The Music of Electoral Treating in Liverpool
♫ Listen to it here ♫
This song supporting Henry Rawlinson’s campaign for the Liverpool election of 1780 calls on ‘lads who wish to poll’ to head to a particular location: the Talbot Inn, where Rawlinson’s supporters met, and were given free alcohol, during the election. Set to the lively drinking tune ‘Push about the Jorum’ – a jorum is a large drinking bowl and its contents —, the song encourages and may have accompanied Rawlinson’s ‘treating’ activities at the Talbot, as well as being sung by ballad singers in the streets.

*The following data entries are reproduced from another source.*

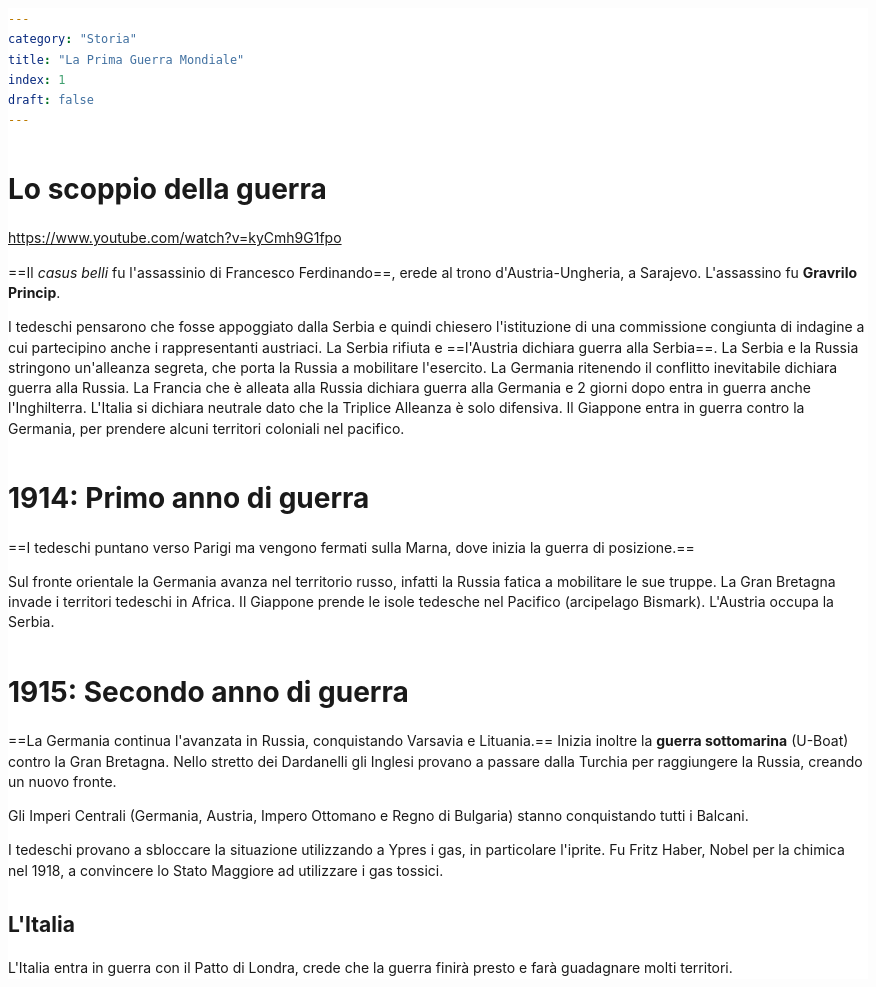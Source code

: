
 ```yaml
---
category: "Storia"
title: "La Prima Guerra Mondiale"
index: 1
draft: false
---
```


# Lo scoppio della guerra

https://www.youtube.com/watch?v=kyCmh9G1fpo

==Il *casus belli* fu l'assassinio di Francesco Ferdinando==, erede al trono d'Austria-Ungheria, a Sarajevo. L'assassino fu **Gravrilo Princip**.

I tedeschi pensarono che fosse appoggiato dalla Serbia e quindi chiesero l'istituzione di una commissione congiunta di indagine a cui partecipino anche i rappresentanti austriaci.
La Serbia rifiuta e ==l'Austria dichiara guerra alla Serbia==.
La Serbia e la Russia stringono un'alleanza segreta, che porta la Russia a mobilitare l'esercito.
La Germania ritenendo il conflitto inevitabile dichiara guerra alla Russia.
La Francia che è alleata alla Russia dichiara guerra alla Germania e 2 giorni dopo entra in guerra anche l'Inghilterra.
L'Italia si dichiara neutrale dato che la Triplice Alleanza è solo difensiva.
Il Giappone entra in guerra contro la Germania, per prendere alcuni territori coloniali nel pacifico.

# 1914: Primo anno di guerra
==I tedeschi puntano verso Parigi ma vengono fermati sulla Marna, dove inizia la guerra di posizione.==

Sul fronte orientale la Germania avanza nel territorio russo, infatti la Russia fatica a mobilitare le sue truppe.
La Gran Bretagna invade i territori tedeschi in Africa.
Il Giappone prende le isole tedesche nel Pacifico (arcipelago Bismark).
L'Austria occupa la Serbia.

# 1915: Secondo anno di guerra
==La Germania continua l'avanzata in Russia, conquistando Varsavia e Lituania.== Inizia inoltre la **guerra sottomarina** (U-Boat) contro la Gran Bretagna.
Nello stretto dei Dardanelli gli Inglesi provano a passare dalla Turchia per raggiungere la Russia, creando un nuovo fronte.

Gli Imperi Centrali (Germania, Austria, Impero Ottomano e Regno di Bulgaria) stanno conquistando tutti i Balcani.

I tedeschi provano a sbloccare la situazione utilizzando a Ypres i gas, in particolare l'iprite. Fu Fritz Haber, Nobel per la chimica nel 1918, a convincere lo Stato Maggiore ad utilizzare i gas tossici.

## L'Italia
L'Italia entra in guerra con il Patto di Londra, crede che la guerra finirà presto e farà guadagnare molti territori.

Nancy Kerr’s version recaptures the persuasive convivial energy of this song, and the performance possibilities afforded by its focus on issues of gender – for example, its lines concerning the electoral involvement of ‘the ladies’ (and the restrictions on this involvement), which could have been sung by, and produced different responses from, women, as well as men.

‘A Song. To the Tune of, “Push about the Jorum”’, in A Collection of Papers, Addresses, Songs, &c. Printed on All Sides, During the Contest for Representatives in Parliament for the Borough of Liverpool ... (Liverpool, 1780), pp. 78-79, Copyright The Bodleian Libraries, University of Oxford, Gough Lancs. 1 (1)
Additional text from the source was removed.